En segundo término, cuando la filosofía jurídica se hace cargo de los valores, los suele presidir con el valor justicia. Y de inmediato, integra el plexo de esos valores con uno que es la libertad. Un valor es un bien, que tiene su contravalor o disvalor, porque los valores son bipolares. La falta de libertad es un disvalor, en tanto la libertad como valor jurídico es un bien de la convivencia social, un bien de la organización política con que reestructura esa convivencia. Sin libertad no se puede realizar el valor justicia, y sin libertad no se puede ordenar el estado hacia su fin de bien común. Otra vez, aquel “asegurar los beneficios de la libertad” a que se refiere nuestro preámbulo, se coordina con sus otras cláusulas de “afianzar la justicia” y “promover el bienestar general”, para unificar la idea que el valor libertad surte beneficios en el mundo jurídico y en el mundo político, haciendo posibles la justicia y el bien común. Si en la interconexión de los valores hablamos de la “libertad como justicia”, rescatamos la idea de que sin el valor libertad no se puede realizar la justicia, y que el valor justicia requiere realizar el valor libertad. Es justo respetar y promover la libertad, en tanto a su vez la libertad facilita la justicia. A la inversa, es injusto estrangular o yugular la libertad, porque la falta o la atrofia de la libertad ponen óbice a la realización de la justicia.

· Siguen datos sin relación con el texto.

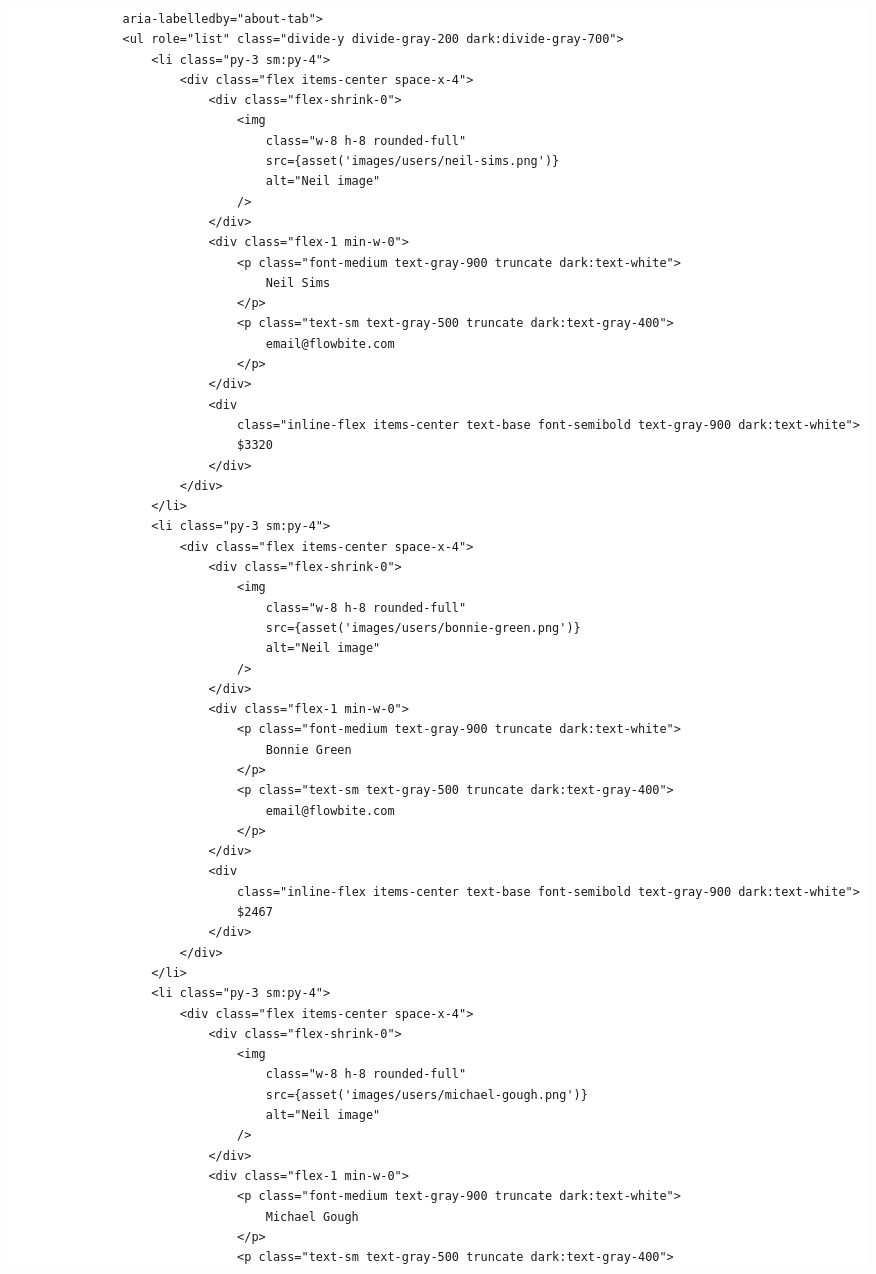 					aria-labelledby="about-tab">
					<ul role="list" class="divide-y divide-gray-200 dark:divide-gray-700">
						<li class="py-3 sm:py-4">
							<div class="flex items-center space-x-4">
								<div class="flex-shrink-0">
									<img
										class="w-8 h-8 rounded-full"
										src={asset('images/users/neil-sims.png')}
										alt="Neil image"
									/>
								</div>
								<div class="flex-1 min-w-0">
									<p class="font-medium text-gray-900 truncate dark:text-white">
										Neil Sims
									</p>
									<p class="text-sm text-gray-500 truncate dark:text-gray-400">
										email@flowbite.com
									</p>
								</div>
								<div
									class="inline-flex items-center text-base font-semibold text-gray-900 dark:text-white">
									$3320
								</div>
							</div>
						</li>
						<li class="py-3 sm:py-4">
							<div class="flex items-center space-x-4">
								<div class="flex-shrink-0">
									<img
										class="w-8 h-8 rounded-full"
										src={asset('images/users/bonnie-green.png')}
										alt="Neil image"
									/>
								</div>
								<div class="flex-1 min-w-0">
									<p class="font-medium text-gray-900 truncate dark:text-white">
										Bonnie Green
									</p>
									<p class="text-sm text-gray-500 truncate dark:text-gray-400">
										email@flowbite.com
									</p>
								</div>
								<div
									class="inline-flex items-center text-base font-semibold text-gray-900 dark:text-white">
									$2467
								</div>
							</div>
						</li>
						<li class="py-3 sm:py-4">
							<div class="flex items-center space-x-4">
								<div class="flex-shrink-0">
									<img
										class="w-8 h-8 rounded-full"
										src={asset('images/users/michael-gough.png')}
										alt="Neil image"
									/>
								</div>
								<div class="flex-1 min-w-0">
									<p class="font-medium text-gray-900 truncate dark:text-white">
										Michael Gough
									</p>
									<p class="text-sm text-gray-500 truncate dark:text-gray-400">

En esta somera visión iusfilosófica aparece también la ética. Los valores entrañan un deber ser ideal y exigente para el hombre. La realización de los valores con signo positivo es una obra cultural y moral, como lo es la de eliminar los disvalores. El hombre tiene el deber ético de realizar los valores y de superar los disvalores. Al derecho y a la política le interesan la libertad. Y le interesan como ideología y como valor. El mundo jurídico y el mundo político padecen en su ordenación y en su funcionamiento cuando la libertad sufre desmedro. Y padecen porque se altera el modo de emplazamiento justo que es debido a la persona humana para que viva y se desarrolle como tal. El hombre sin libertad no puede proyectarse benéficamente al mundo del derecho y de la política, en tanto la convivencia sin libertad tampoco revierte benéficamente al hombre. Del hombre a la sociedad y al estado, y desde éstos hacia el hombre, hay una corriente circulatoria donde, si no fluye la libertad, falta el oxígeno que vivifica a ambos: al hombre y al ambiente.

La libertad es un derecho: derecho “de” libertad, y derecho “a” la libertad. Por eso tiene sentido hablar de la libertad jurídica. La libertad no es neutral al derecho, en ningún campo donde la imaginemos Si todo lo que no está prohibido está permitido, la zona exenta de prohibición es zona de licitud jurídica, de libertad jurídicamente relevante, o sea, amparada por el derecho. Y si las acciones privadas de los hombres que no ofenden al orden, a la moral pública, ni dañan a terceros, quedan sólo reservadas a Dios y exentas de la autoridad de los magistrados (según sabia fórmula del art. 19 de nuestra constitución), la libertad cuyo ejercicio no repercute malignamente en el bien común público se retrae a una zona de libertad jurídica. ¿Por qué? Porque el derecho la protege y la inmuniza para que no soporte la intrusión del estado ni de terceros. Cuando empezamos a desglosar la libertad en derechos subjetivos, comprendemos que la libertad jurídica aglutina derechos, y que los derechos humanos en su haz completo definen a la libertad. Libertad y derechos son la esencia de la democracia como forma de organización política en la que la persona se sitúa de una manera favorable a su dignidad, a su libertad y a sus derechos. Es el derecho constitucional de la libertad el que da solución a la democracia.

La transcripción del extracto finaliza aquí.